McGladrey 2014 Food and Beverage ReportMcGladrey LLP, a Chicago-based accounting, tax and consulting firm, released its 2014 McGladrey Manufacturing & Distribution Monitor: Food and Beverage Report.

Study authors conclude that the food and beverage industry is a dynamic sector with an appetite for growth and innovation. As developing and vibrant as it is, however, the sector must also contend with business challenges such as constant consumer shifts, regulatory compliance demands and commodity risks.

The 2014 report identified the sector's latest emerging trends, as well as key opportunities and insights decision makers should know for future planning and growth. It covers such topics as new product innovation, digital marketing, regulatory and tax concerns, information technology and mergers and acquisitions.


The following commentary is excerpted from the report’s product innovation overview.


How new is new? Many new products in the food and beverage (F&B) industry represent line extensions of existing popular products. A key ingredient is changed or added, the base product is applied to another food type or the product is resized or reconfigured; products such as Heinz Jalapeno Ketchup, Yoplait Frozen Yogurt Bars and Ortega Fiesta Flats Flat Bottom Taco Shells are examples of the marketing imagination of F&B companies.

Approximately, 66% of F&B executives surveyed will expand their customer bases with new brand,

sub-brand (separate, but complementary brands that tailor a product to a particular market sector or niche) or private label products in order to maintain or grow sales and margins. In addition, one-half of executives say new products and line extensions are important for their company’s sales growth. Innovation is key to new product development, with 62% surveyed saying they would create new products to address the hungry consumer market.

Many new products and line extensions are being developed in response to healthier eating trends. Also popular is promoting the health benefits of existing foods, cited by 33% of executives. Pairing healthy products and convenience is an emerging trend led by companies like Nature Box, a company that delivers healthy snacks direct to consumers’ doorsteps.

In many cases, innovation is not only being driven by the manufacturer, but also by their retail counterparts. It is very common for retailers to demand that food manufacturers develop unique products for sale in only their stores, which may include exclusive flavors or differentiated packaging.

Executives will need to be increasingly cautious, though, about the terms they use to market products. Just as standards and certifications have developed for organic foods, other adjectives are likely to be regulated as well. For example, more than 20% of new grocery products in 2013 claimed to be natural and the FDA is likely to establish a labeling standard for them.
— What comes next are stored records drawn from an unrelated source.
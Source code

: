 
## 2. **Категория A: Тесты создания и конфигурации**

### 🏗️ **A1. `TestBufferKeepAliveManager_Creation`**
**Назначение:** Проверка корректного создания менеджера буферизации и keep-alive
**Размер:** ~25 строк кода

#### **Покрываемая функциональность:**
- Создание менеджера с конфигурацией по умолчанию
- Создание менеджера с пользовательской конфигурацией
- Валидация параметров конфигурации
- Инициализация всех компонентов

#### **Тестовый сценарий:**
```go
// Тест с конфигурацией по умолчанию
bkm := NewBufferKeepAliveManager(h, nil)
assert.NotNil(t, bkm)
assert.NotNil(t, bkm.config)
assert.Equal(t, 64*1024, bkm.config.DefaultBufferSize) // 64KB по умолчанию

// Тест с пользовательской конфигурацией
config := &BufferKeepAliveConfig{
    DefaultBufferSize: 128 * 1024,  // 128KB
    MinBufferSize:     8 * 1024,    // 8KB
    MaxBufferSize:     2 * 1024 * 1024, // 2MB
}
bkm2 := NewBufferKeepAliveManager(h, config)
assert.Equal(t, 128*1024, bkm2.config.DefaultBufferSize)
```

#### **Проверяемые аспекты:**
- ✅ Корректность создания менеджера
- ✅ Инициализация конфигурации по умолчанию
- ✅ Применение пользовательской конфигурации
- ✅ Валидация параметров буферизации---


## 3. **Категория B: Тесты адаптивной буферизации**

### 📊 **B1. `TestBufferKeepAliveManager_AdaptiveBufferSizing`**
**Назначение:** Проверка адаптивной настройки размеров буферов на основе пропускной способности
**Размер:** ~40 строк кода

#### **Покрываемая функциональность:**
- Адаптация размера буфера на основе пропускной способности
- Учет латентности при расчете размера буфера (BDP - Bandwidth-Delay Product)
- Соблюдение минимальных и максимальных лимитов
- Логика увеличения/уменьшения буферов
“We are seeing more regulatory matters impacting our clients in the food and beverage industry, including Proposition 65 in California that requires companies to notify consumers regarding inclusion of certain ingredients in their products,” notes Cristin Singer, partner and Food and Beverage National Leader at McGladrey. “We expect there to be continued scrutiny of transparency around ingredients and encourage executives to carefully consider federal and state regulations as they develop and market their products.”

Right behind changing the actual product, respondents also indicated that package style and size are important strategies for growth. This response is in line with increased products offered in different sizes, such as a 7.5oz canned soda product and 100-calorie packs.

The 2014 McGladrey Manufacturing & Distribution Monitor was conducted using an online questionnaire, promoted by McGladrey and various organizations to manufacturing and distribution companies. There were 1,147 total valid respondents to the 2014 Monitor survey, with completed questionnaires received in February and March 2014. U.S. food and beverage participants totaled 102.